By Lindsey Bauer

I was coming back from my third ACL surgery when I had to pull out of the KMC Cross race. At the start line, I had my usual race jitters, but I was focused on my goal. I had been training for weeks; my fitness levels were good; I’d pre-ridden the course and knew that it suited me, with loads of cornering, not a lot of hill climbs, a few sprint sections…a pure power course. This was going to be my day and I was going to get the results I’d been working towards.

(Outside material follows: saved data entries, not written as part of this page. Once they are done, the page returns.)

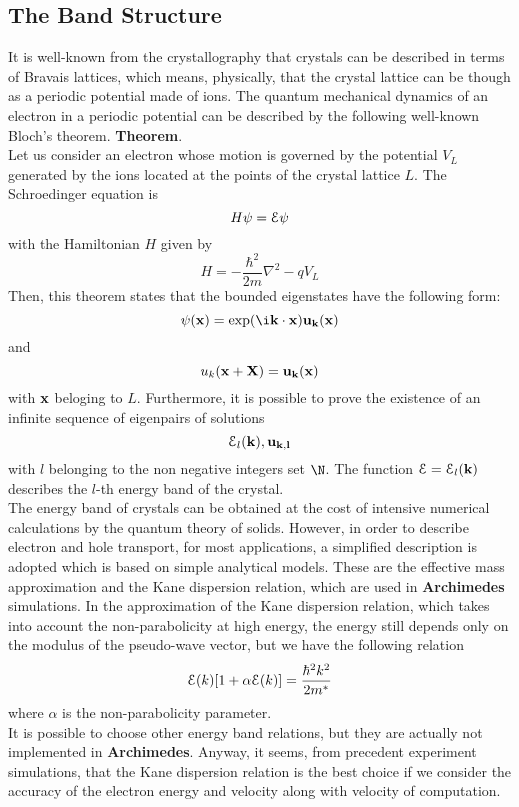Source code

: \documentclass[12pt]{book}
\begin{document}
\subsection{The Band Structure}
It is well-known from the crystallography that crystals can be described in terms of Bravais lattices, which means, physically, that the crystal lattice can be though as a periodic potential made of ions. The quantum mechanical dynamics of an electron in a periodic potential can be described by the following well-known Bloch's theorem.
\textbf{Theorem}.\\ 
Let us consider an electron whose motion is governed by the potential $V_L$ generated by the ions located at the points of the crystal lattice $L$. The Schroedinger equation is
\begin{equation}
 H \psi = {\cal{E}} \psi
\end{equation}
with the Hamiltonian $H$ given by
$$ H = - \frac{\hbar^2}{2 m} \nabla^2 - q V_L $$
Then, this theorem states that the bounded eigenstates have the following form:
\begin{equation}
 \psi(\bf{x}) = \exp(\i \bf{k} \cdot \bf{x}) u_k(\bf{x})
\end{equation}
and
\begin{equation}
 u_k(\bf{x} + \bf{X}) = u_k(\bf{x}) 
\end{equation}
with $\bf{x}$ beloging to $L$.
Furthermore, it is possible to prove the existence of an infinite sequence of eigenpairs of solutions
$$ {\cal{E}}_l(\bf{k}), u_{k,l} $$
with $l$ belonging to the non negative integers set $\N$. The function ${\cal{E}}={\cal{E}}_l({\bf{k}})$ describes the $l$-th energy band of the crystal.
\\
The energy band of crystals can be obtained at the cost of intensive numerical calculations by the quantum theory of solids. However, in order to describe electron and hole transport, for most applications, a simplified description is adopted which is based on simple analytical models. These are the effective mass approximation and the Kane dispersion relation, which are used in \textbf{Archimedes} simulations. In the approximation of the Kane dispersion relation, which takes into account the non-parabolicity at high energy, the energy still depends only on the modulus of the pseudo-wave vector, but we have the following relation
\begin{equation}
 {\cal{E}}(k)[1+ \alpha {\cal{E}}(k)] = \frac{\hbar^2 k^2}{2 m^*} 
\end{equation}
where $\alpha$ is the non-parabolicity parameter.
\\
It is possible to choose other energy band relations, but they are actually not implemented in \textbf{Archimedes}. Anyway, it seems, from precedent experiment simulations, that the Kane dispersion relation is the best choice if we consider the accuracy of the electron energy and velocity along with velocity of computation.
 
\end{document}
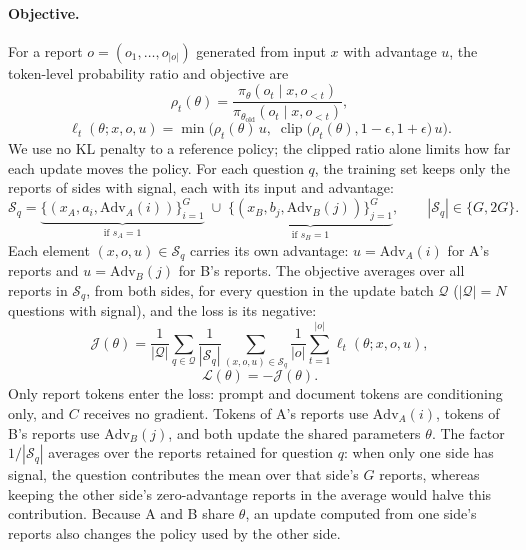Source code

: \documentclass[11pt]{article}
\DeclareMathOperator{\clip}{clip}
\begin{document}
\paragraph{Objective.}
For a report $o = (o_1, \dots, o_{|o|})$ generated from input $x$ with
advantage $u$, the token-level probability ratio and objective are
\begin{equation}
  \rho_t(\theta) =
  \frac{\pi_\theta(o_t \mid x, o_{<t})}{\pi_{\theta_{\mathrm{old}}}(o_t \mid x, o_{<t})},
  \label{eq:ratio}
\end{equation}
\begin{equation}
  \ell_t(\theta; x, o, u) =
  \min\!\Big(\rho_t(\theta)\,u,\;
  \clip\big(\rho_t(\theta), 1-\epsilon, 1+\epsilon\big)\,u\Big).
  \label{eq:token}
\end{equation}
We use no KL penalty to a reference policy; the clipped ratio alone limits
how far each update moves the policy.
For each question $q$, the training set keeps only the reports of sides
with signal, each with its input and advantage:
\begin{equation}
  \mathcal{S}_q =
  \underbrace{\{(x_A, a_i, \mathrm{Adv}_A(i))\}_{i=1}^{G}}_{\text{if } s_A = 1}
  \;\cup\;
  \underbrace{\{(x_B, b_j, \mathrm{Adv}_B(j))\}_{j=1}^{G}}_{\text{if } s_B = 1},
  \qquad |\mathcal{S}_q| \in \{G, 2G\}.
  \label{eq:set}
\end{equation}
Each element $(x, o, u) \in \mathcal{S}_q$ carries its own advantage:
$u = \mathrm{Adv}_A(i)$ for A's reports and $u = \mathrm{Adv}_B(j)$ for B's
reports. The objective averages over all reports in $\mathcal{S}_q$,
from both sides, for every question in the update batch $\mathcal{Q}$
($|\mathcal{Q}| = N$ questions with signal), and the loss is its negative:
\begin{equation}
  \mathcal{J}(\theta) =
  \frac{1}{|\mathcal{Q}|}\sum_{q \in \mathcal{Q}}
  \frac{1}{|\mathcal{S}_q|}
  \sum_{(x, o, u) \in \mathcal{S}_q}
  \frac{1}{|o|}\sum_{t=1}^{|o|} \ell_t(\theta; x, o, u),
  \label{eq:objective}
\end{equation}
\begin{equation}
  \mathcal{L}(\theta) = -\mathcal{J}(\theta).
  \label{eq:loss}
\end{equation}
Only report tokens enter the loss: prompt and document tokens are
conditioning only, and $C$ receives no gradient. Tokens of A's reports use
$\mathrm{Adv}_A(i)$, tokens of B's reports use $\mathrm{Adv}_B(j)$, and both
update the shared parameters $\theta$. The factor $1/|\mathcal{S}_q|$
averages over the reports retained for question $q$: when only one side has
signal, the question contributes the mean over that side's $G$ reports,
whereas keeping the other side's zero-advantage reports in the average would
halve this contribution. Because A and B share $\theta$, an update computed
from one side's reports also changes the policy used by the other side.
\end{document}

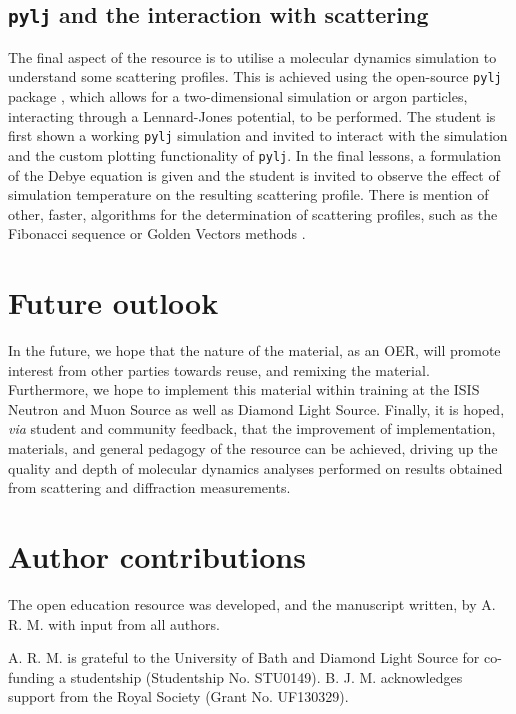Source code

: \documentclass[amsmath,amssymb,twocolumn,superscriptaddress]{revtex4-1}
\begin{document}
\subsection{\texttt{pylj} and the interaction with scattering}

The final aspect of the resource is to utilise a molecular dynamics simulation to understand some scattering profiles.
This is achieved using the open-source \texttt{pylj} package \cite{mccluskey_pylj_2018}, which allows for a two-dimensional simulation or argon particles, interacting through a Lennard-Jones potential, to be performed.
The student is first shown a working \texttt{pylj} simulation and invited to interact with the simulation and the custom plotting functionality of \texttt{pylj}.
In the final lessons, a formulation of the Debye equation \cite{debye_zerstreuung_1915} is given and the student is invited to observe the effect of simulation temperature on the resulting scattering profile.
There is mention of other, faster, algorithms for the determination of scattering profiles, such as the Fibonacci sequence or Golden Vectors methods \cite{svergun_solution_1994,watson_rapid_2013}.

\section{Future outlook}

In the future, we hope that the nature of the material, as an OER, will promote interest from other parties towards reuse, and remixing the material.
Furthermore, we hope to implement this material within training at the ISIS Neutron and Muon Source as well as Diamond Light Source.
Finally, it is hoped, \textit{via} student and community feedback, that the improvement of implementation, materials, and general pedagogy of the resource can be achieved, driving up the quality and depth of molecular dynamics analyses performed on results obtained from scattering and diffraction measurements.

\section{Author contributions}

The open education resource was developed, and the manuscript written, by A. R. M. with input from all authors.

\begin{acknowledgements}
A. R. M. is grateful to the University of Bath and Diamond Light Source for co-funding a studentship (Studentship No. STU0149).
B. J. M. acknowledges support from the Royal Society (Grant No. UF130329).
\end{acknowledgements}


\end{document}
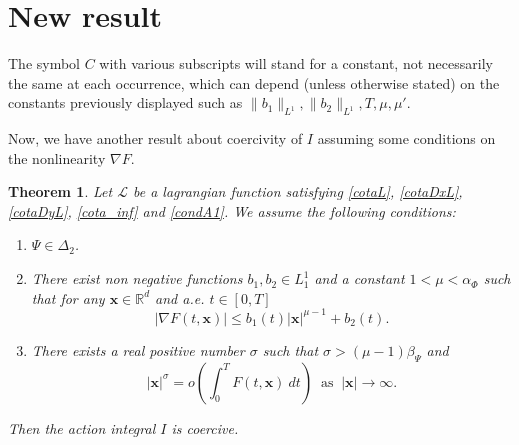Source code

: \documentclass[twoside]{article}
\newtheorem{thm}{Theorem}[section]
\theoremstyle{remark}
\renewcommand{\b}[1]{\boldsymbol{#1}}
\newcommand{\rr}{\mathbb{R}}
\renewcommand{\leq}{\leqslant}
\begin{document}
\section{New result}

The symbol $C$ with various subscripts will stand for a constant, not necessarily the same at each occurrence, which can depend
(unless otherwise stated) on the constants previously displayed such as \linebreak $\|b_1\|_{L^1}, \|b_2\|_{L^1},T,\mu,\mu'$.

Now, we have another result about coercivity of $I$ assuming some conditions on the nonlinearity $\nabla F$. 

\begin{thm}\label{coercitividad-r}
Let  $\mathcal{L}$ be a lagrangian function satisfying \eqref{cotaL}, \eqref{cotaDxL}, \eqref{cotaDyL}, \eqref{cota_inf} and \eqref{condA1}. We assume the following conditions:
\begin{enumerate}
\item $\Psi\in\Delta_2$.
\item There exist  non negative functions  $b_1,b_2 \in L^1_1$ and a constant $1<\mu<\alpha_{\Phi}$  such that 
for any $\b{x}\in\rr^d$ and a.e. $t\in [0,T]$
\begin{equation}\label{holder_cont-mu}
  \left| \nabla F(t,\b{x}) \right|\leq b_1(t)|\b{x}|^{\mu-1}+b_2(t).
\end{equation}
\item There exists a real positive number $\sigma$ such that $\sigma>(\mu-1)\beta_{\Psi}$ and
\begin{equation}\label{propiedad-coercividad-mu}
|\b{x}|^{\sigma}=o\left(\int_{0}^{T}F(t,\b{x})\ dt\right)\;\;\mbox{as}\;\;|\b{x}|\to \infty.
\end{equation}
\end{enumerate}
Then  the action integral $I$ is coercive.
\end{thm}
\end{document}
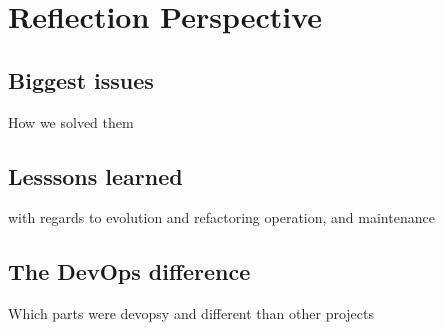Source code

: \section{Reflection Perspective}

\subsection{Biggest issues}

How we solved them

\subsection{Lesssons learned}

with regards to
evolution and refactoring
operation, and
maintenance

\subsection{The DevOps difference}

Which parts were devopsy and different than other projects
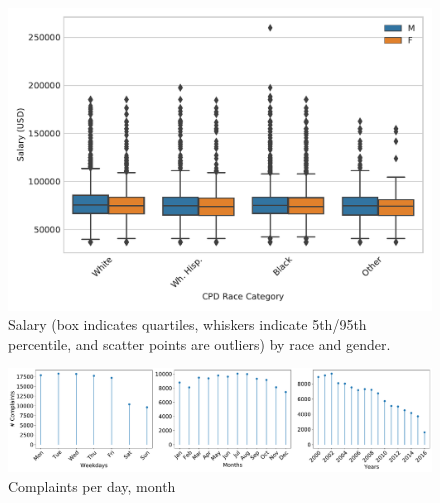 \begin{figure}[t!] 
	\includegraphics[width=\textwidth]{figs/salary_by_race_gender} 
	\caption{Salary (box indicates quartiles, whiskers indicate 5th/95th percentile, and scatter points are outliers) by race and gender.} \label{fig:salary_gender_race}
\end{figure}

\begin{figure}[t!]
	\includegraphics[width=\textwidth, clip, trim= 0 0 460 0]{figs/complaints_times} 
\caption{Complaints per day, month}
\end{figure}



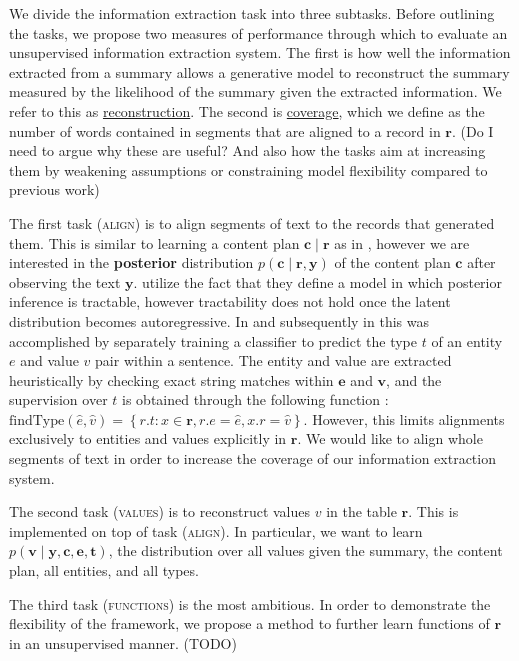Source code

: \documentclass[11pt]{article}
\newcommand\set[1]{\left\{#1\right\}}
\newcommand{\bc}{\mathbf{c}}
\newcommand{\be}{\mathbf{e}}
\newcommand{\br}{\mathbf{r}}
\newcommand{\bt}{\mathbf{t}}
\newcommand{\bv}{\mathbf{v}}
\newcommand{\by}{\mathbf{y}}
\begin{document}
We divide the information extraction task into three subtasks.
Before outlining the tasks, we propose two measures of performance through which
to evaluate an unsupervised information extraction system.
The first is how well the information extracted from a summary allows a 
generative model to reconstruct the summary measured by the likelihood
of the summary given the extracted information.
We refer to this as \underline{reconstruction}.
The second is \underline{coverage}, 
which we define as the number of words contained in segments
that are aligned to a record in $\br$.
(Do I need to argue why these are useful?
And also how the tasks aim at increasing them by weakening assumptions
or constraining model flexibility compared to previous work)

The first task (\textsc{align}) is to align segments of text to the records that generated them.
This is similar to learning a content plan $\bc\mid\br$ as in \citet{puduppully2018contentselection},
however we are interested in the \textbf{posterior} distribution $p(\bc\mid\br,\by)$ of
the content plan $\bc$ after observing the text $\by$.
\citet{liang2009semalign} utilize the fact that they define a model in which posterior inference is tractable,
however tractability does not hold once the latent distribution becomes autoregressive.
In \citet{wiseman2017d2t} and subsequently in \citet{puduppully2018contentselection} this was accomplished by 
separately training a classifier to predict the type $t$ of an entity $e$ and value $v$ pair within a sentence.
The entity and value are extracted heuristically by checking exact string matches within $\be$ and $\bv$,
and the supervision over $t$ is obtained through the following function \citep{wiseman2017d2t}:
$\text{findType}(\hat{e},\hat{v}) = \set{ r.t :x\in\br, r.e = \hat{e}, x.r = \hat{v}}$.
However, this limits alignments exclusively to entities and values explicitly in $\br$.
We would like to align whole segments of text in order to increase the coverage
of our information extraction system.


The second task (\textsc{values}) is to reconstruct values $v$ in the table $\br$.
This is implemented on top of task (\textsc{align}).
In particular, we want to learn $p(\bv \mid \by,\bc,\be,\bt)$,
the distribution over all values given the summary, the content plan, all entities, and all types.

The third task (\textsc{functions}) is the most ambitious.
In order to demonstrate the flexibility of the framework,
we propose a method to further learn functions of $\br$ in an unsupervised manner.
(TODO)
\end{document}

Bang! The gun went off and we were sprinting for our places. When we hit the first sharp corner where everyone bottle-necked and dismounted, I knew exactly what line to take. I managed to ride around everyone and got to the top 10 girls. I thought to myself, “Holy smokes! This is it! I’ve never been this far ahead! I might have a shot at a UCI point!” At the first set of barriers, filled with excitement, I dismounted the bike, started running, and prepared to jump.

As soon as my operated-on right leg hit the ground my entire knee buckled. I tried to keep going but with every pedal stroke and every step, my knee just didn’t feel right. I knew something was severely wrong, so I immediately pulled out. I was filled with defeat, sadness, and anger. I had spent all season trying to achieve this goal, and it was shattered. I got an MRI, saw my surgeon, and was given the horrible news that my graft had failed and that I needed another surgery.

Weeks passed, and I was in a pretty low spot. Luckily, I was able to pick myself up and push through it thanks to family, friends, and my dog. Thankfully my surgeon encouraged me to ride my bike until I had surgery again, which really helped as rehab and a stress reliever. Racing bikes has been one of my main focuses for the last eight or nine years, and always will be. But having ACL surgery for the 4th time led me to focus on improvement. I told myself that I wanted to quit racing after hearing I needed surgery again. But quitting is not the answer. Perhaps taking a break, sure. But I think the real answer is to get healthy, physically and mentally. This time I asked myself—what have I changed about myself over these last few years? What have I learned from each surgery? How can I make it better?

One thing racing has taught me is a proper diet. Before racing bikes, I ate whatever I wanted. I was overeating, undereating, eating out a lot, not eating enough vegetables, and just eating crap in general. Though I never gained much weight, I learned quickly that these dietary habits were not cutting it for racing. I began getting sick, feeling constantly tired, was not performing, and didn’t recover. I just felt like a slug. I started getting advice from friends and researching.

I started cooking more and experimented with what I would put in my meals. I read that turmeric had amazing anti-inflammatory properties so I started to add it to baked chicken. I started drinking green tea with ginger, eating more avocados, and adding as many fresh fruits and vegetables as I could to my diet. I started logging and weighing out my food so I could visualize proportions and count calories properly. I tweaked what I ate on rides and started drinking Osmo for proper hydration. I also focused on recovery shakes, where I added supplements like amino acids, protein powder, and veggies. With these changes, I started noticing I had less swelling and pain in my knee, with less soreness and muscle fatigue in general. After multiple knee surgeries and injuries this was huge. This also had a great effect on my training, where I felt could put down more power, recover easier, and work became less tiring.

Life isn’t just racing bikes. I realized since I became hyper-focused on racing and riding that I wasn’t doing a lot of other things I really enjoyed. I missed camping trips with friends, I wasn’t hiking as much as I wanted with my dog, and missed hanging with my friends who don’t ride as much. And I was trying to squeeze everything in between shifts in the ER and training. Missing sleep was the worst mistake. Things had to change. So, I kept following my coach’s training, but we started to add cross-training. I took long hikes with my pup, went camping on rest weekends, and backed off from racing when I got overwhelmed, tired or down because of undesirable results. I got my sleep schedule back on track, mixed in my workouts with friends and stayed focused. This all started to pay off. My self-esteem improved, my stress level went down, and I even improved on the bike.  

As racers, we face constant struggles of balancing life with training, injuries, pre-race and post-race stress—the list goes on. Racing at an elite level take patience, sacrifice, dedication, and, let’s be honest, sometimes being selfish, but it’s important to remember to take care of yourself and find balance in the end. Learn from mistakes and take advantage of every situation even if it starts off unfavorably. Like the good old saying goes, “when life gives you lemons, make lemonade,” and that is exactly what I’m going to do this time around.